The curtains parted. The credits ran. The music swelled — “Moon River,” the loveliest, most haunting movie theme song I can think of. I sank back in my seat contentedly till I banged my head on the wood seatback.
On the big screen, everybody smoked and everybody drank martinis and even Tiffany’s would engrave a Cracker Jacks ring if you were young and beautiful and in love. New York looked impossibly glamorous and chic — and so did Audrey Hepburn.
I spent a good half-second halfheartedly trying to pretend Audrey Hepburn was really a beautiful young man, but then I gave up. How can you improve on Audrey Hepburn? Like every other woman in the theater, I was guessing, I wanted to be Audrey Hepburn — effortlessly stylish, charming, graceful.

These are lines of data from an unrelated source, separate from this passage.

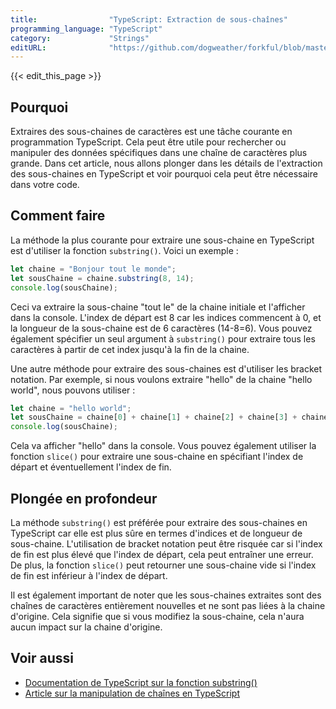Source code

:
 ```yaml
---
title:                "TypeScript: Extraction de sous-chaînes"
programming_language: "TypeScript"
category:             "Strings"
editURL:              "https://github.com/dogweather/forkful/blob/master/content/fr/typescript/extracting-substrings.md"
---
```


{{< edit_this_page >}}

## Pourquoi 

Extraires des sous-chaines de caractères est une tâche courante en programmation TypeScript. Cela peut être utile pour rechercher ou manipuler des données spécifiques dans une chaîne de caractères plus grande. Dans cet article, nous allons plonger dans les détails de l'extraction des sous-chaines en TypeScript et voir pourquoi cela peut être nécessaire dans votre code.

## Comment faire 

La méthode la plus courante pour extraire une sous-chaine en TypeScript est d'utiliser la fonction `substring()`. Voici un exemple :

```TypeScript
let chaine = "Bonjour tout le monde";
let sousChaine = chaine.substring(8, 14);
console.log(sousChaine);
```

Ceci va extraire la sous-chaine "tout le" de la chaine initiale et l'afficher dans la console. L'index de départ est 8 car les indices commencent à 0, et la longueur de la sous-chaine est de 6 caractères (14-8=6). Vous pouvez également spécifier un seul argument à `substring()` pour extraire tous les caractères à partir de cet index jusqu'à la fin de la chaine.

Une autre méthode pour extraire des sous-chaines est d'utiliser les bracket notation. Par exemple, si nous voulons extraire "hello" de la chaine "hello world", nous pouvons utiliser :

```TypeScript
let chaine = "hello world";
let sousChaine = chaine[0] + chaine[1] + chaine[2] + chaine[3] + chaine[4]; // ou simplement chaine[0,4]
console.log(sousChaine);
```

Cela va afficher "hello" dans la console. Vous pouvez également utiliser la fonction `slice()` pour extraire une sous-chaine en spécifiant l'index de départ et éventuellement l'index de fin.

## Plongée en profondeur 

La méthode `substring()` est préférée pour extraire des sous-chaines en TypeScript car elle est plus sûre en termes d'indices et de longueur de sous-chaine. L'utilisation de bracket notation peut être risquée car si l'index de fin est plus élevé que l'index de départ, cela peut entraîner une erreur. De plus, la fonction `slice()` peut retourner une sous-chaine vide si l'index de fin est inférieur à l'index de départ.

Il est également important de noter que les sous-chaines extraites sont des chaînes de caractères entièrement nouvelles et ne sont pas liées à la chaine d'origine. Cela signifie que si vous modifiez la sous-chaine, cela n'aura aucun impact sur la chaine d'origine.

## Voir aussi 

- [Documentation de TypeScript sur la fonction substring()](https://www.typescriptlang.org/docs/handbook/strings.html#substring)
- [Article sur la manipulation de chaînes en TypeScript](https://blog.bitsrc.io/manipulating-strings-in-typescript-181e4bfe8d37)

(Who ever wanted to be Marilyn Monroe? No woman I ever knew. Monroe might evoke appreciation and lust in men — but I think most women see her as tragic and vulnerable. How can you envy her beauty and sex appeal when you know what a high price she paid for it?)
But Audrey Hepburn! Every woman I knew adored Audrey Hepburn. Which brought me to that same male-female divide: Namely, why don’t straight men worship Audrey Hepburn the way women do? I didn’t want to name names, but my husband had been loudly relieved he couldn’t go to this movie with me. “I just don’t get Audrey Hepburn’s appeal,” he’d said more than once.
I would have asked Steve, one of my best male friends, about it, but I was currently out of sorts with him about yet another Audrey Hepburn-related event. If you want to know the sordid details, Steve’s wife had told him she was considering buying an Audrey Hepburn-style dress. He had replied, “But you don’t have an Audrey Hepburn body.”
You don’t have an Audrey Hepburn body? Well, who the hell does, but that’s not the point. The point is, any man who’s told his wife is considering an Audrey Hepburn-style dress should immediately say, “That’s great, honey!”
Got that? Got it memorized? Any other answer is a felony offense. Frankly, every time I’d walked past the tranquil waters of Lady Bird Lake recently, I’d been surprised not to see Steve’s body float past.
But that was then and now was now. While Breakfast at Tiffany’s loomed so large and the music was so gorgeous, I couldn’t be responsible for any man’s delusions or failures of imagination — not Leland’s or my husband’s or Steve’s. Maybe not even Truman Capote’s.
Everyone sighed loudly at the final scene, when you’re left hopeful about romance and the endurance of love on a rainy city street. Filing out, I looked around at woman after woman — old, young, middle-aged, tall, thin, short, squat, beautiful, not beautiful. They all looked happy, exalted, dreamy, enchanted by the most appealing of actresses. I didn’t have to ask. I knew who they all wanted to be.
Not Marilyn Monroe. Not a beautiful young man. Sometimes, art gets it right, even if life doesn’t.